Write out the opening lines of the data word for word, up to and including the line with "coordinate $j$ of", and leave every picture and every later line out.

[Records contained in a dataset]
○ ○ ○ ○

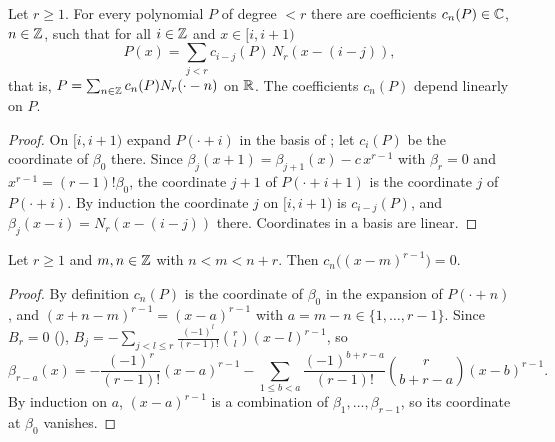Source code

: \begin{theorem}
\label{thm:marsden}
\leanok
{}
Let $r \geq 1$. For every polynomial $P$ of degree $< r$ there are coefficients
$c_n(P) \in \mathbb{C}$, $n \in \mathbb{Z}$, such that for all $i \in \mathbb{Z}$ and $x \in [i, i+1)$
\[
  P(x) = \sum_{j < r} c_{i - j}(P) \, N_r(x - (i - j)) ,
\]
that is, $P = \sum_{n \in \mathbb{Z}} c_n(P) N_r(\cdot - n)$ on $\mathbb{R}$. The coefficients $c_n(P)$ depend
linearly on $P$.
\end{theorem}

\begin{proof}
\leanok
On $[i, i+1)$ expand $P(\cdot + i)$ in the basis of ; let $c_i(P)$ be the
coordinate of $\beta_0$ there. Since $\beta_j(x + 1) = \beta_{j+1}(x) - c\, x^{r-1}$ with
$\beta_r = 0$ and $x^{r-1} = (r-1)! \beta_0$, the coordinate $j + 1$ of $P(\cdot + i + 1)$ is the
coordinate $j$ of $P(\cdot + i)$. By induction the coordinate $j$ on $[i, i+1)$ is
$c_{i-j}(P)$, and $\beta_j(x - i) = N_r(x - (i - j))$ there. Coordinates in a basis are linear.
\end{proof}

\begin{lemma}
\label{lem:bspline-coef-powers}
\leanok
{}
Let $r \geq 1$ and $m, n \in \mathbb{Z}$ with $n < m < n + r$. Then $c_n\bigl((x - m)^{r-1}\bigr) = 0$.
\end{lemma}

\begin{proof}
\leanok
By definition $c_n(P)$ is the coordinate of $\beta_0$ in the expansion of $P(\cdot + n)$, and
$(x + n - m)^{r-1} = (x - a)^{r-1}$ with $a = m - n \in \{1, \dots, r - 1\}$. Since $B_r = 0$
(), $B_j = -\sum_{j < l \leq r} \frac{(-1)^l}{(r-1)!} \binom{r}{l}
(x - l)^{r-1}$, so
\[
  \beta_{r-a}(x) = -\frac{(-1)^r}{(r-1)!} (x - a)^{r-1}
    - \sum_{1 \leq b < a} \frac{(-1)^{b + r - a}}{(r-1)!} \binom{r}{b + r - a} (x - b)^{r-1} .
\]
By induction on $a$, $(x - a)^{r-1}$ is a combination of $\beta_1, \dots, \beta_{r-1}$, so its
coordinate at $\beta_0$ vanishes.
\end{proof}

○ ○ ○ ○

- _RESULT BELOW_:
Source code

: \begin{theorem}
\label{thm:marsden}
\leanok
{}
Let $r \geq 1$. For every polynomial $P$ of degree $< r$ there are coefficients
$c_n(P) \in \mathbb{C}$, $n \in \mathbb{Z}$, such that for all $i \in \mathbb{Z}$ and $x \in [i, i+1)$
\[
  P(x) = \sum_{j < r} c_{i - j}(P) \, N_r(x - (i - j)) ,
\]
that is, $P = \sum_{n \in \mathbb{Z}} c_n(P) N_r(\cdot - n)$ on $\mathbb{R}$. The coefficients $c_n(P)$ depend
linearly on $P$.
\end{theorem}

\begin{proof}
\leanok
On $[i, i+1)$ expand $P(\cdot + i)$ in the basis of ; let $c_i(P)$ be the
coordinate of $\beta_0$ there. Since $\beta_j(x + 1) = \beta_{j+1}(x) - c\, x^{r-1}$ with
$\beta_r = 0$ and $x^{r-1} = (r-1)! \beta_0$, the coordinate $j + 1$ of $P(\cdot + i + 1)$ is the
coordinate $j$ of $P(\cdot + i)$. By induction the coordinate $j$ on $[i, i+1)$ is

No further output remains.